For the word "review", state how many lines of the data include it. Respond with the number only.
(RECORD SET Opens)
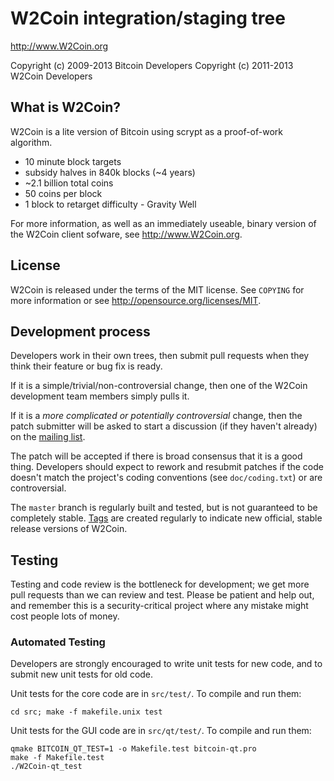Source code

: W2Coin integration/staging tree
================================

http://www.W2Coin.org

Copyright (c) 2009-2013 Bitcoin Developers
Copyright (c) 2011-2013 W2Coin Developers

What is W2Coin?
----------------

W2Coin is a lite version of Bitcoin using scrypt as a proof-of-work algorithm.
 - 10 minute block targets
 - subsidy halves in 840k blocks (~4 years)
 - ~2.1 billion total coins
 - 50 coins per block
 - 1 block to retarget difficulty - Gravity Well

For more information, as well as an immediately useable, binary version of
the W2Coin client sofware, see http://www.W2Coin.org.

License
-------

W2Coin is released under the terms of the MIT license. See `COPYING` for more
information or see http://opensource.org/licenses/MIT.

Development process
-------------------

Developers work in their own trees, then submit pull requests when they think
their feature or bug fix is ready.

If it is a simple/trivial/non-controversial change, then one of the W2Coin
development team members simply pulls it.

If it is a *more complicated or potentially controversial* change, then the patch
submitter will be asked to start a discussion (if they haven't already) on the
[mailing list](http://sourceforge.net/mailarchive/forum.php?forum_name=bitcoin-development).

The patch will be accepted if there is broad consensus that it is a good thing.
Developers should expect to rework and resubmit patches if the code doesn't
match the project's coding conventions (see `doc/coding.txt`) or are
controversial.

The `master` branch is regularly built and tested, but is not guaranteed to be
completely stable. [Tags](https://github.com/bitcoin/bitcoin/tags) are created
regularly to indicate new official, stable release versions of W2Coin.

Testing
-------

Testing and code review is the bottleneck for development; we get more pull
requests than we can review and test. Please be patient and help out, and
remember this is a security-critical project where any mistake might cost people
lots of money.

### Automated Testing

Developers are strongly encouraged to write unit tests for new code, and to
submit new unit tests for old code.

Unit tests for the core code are in `src/test/`. To compile and run them:

    cd src; make -f makefile.unix test

Unit tests for the GUI code are in `src/qt/test/`. To compile and run them:

    qmake BITCOIN_QT_TEST=1 -o Makefile.test bitcoin-qt.pro
    make -f Makefile.test
    ./W2Coin-qt_test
(RECORD SET Closes)
OUTPUT FOR THIS EXERCISE
2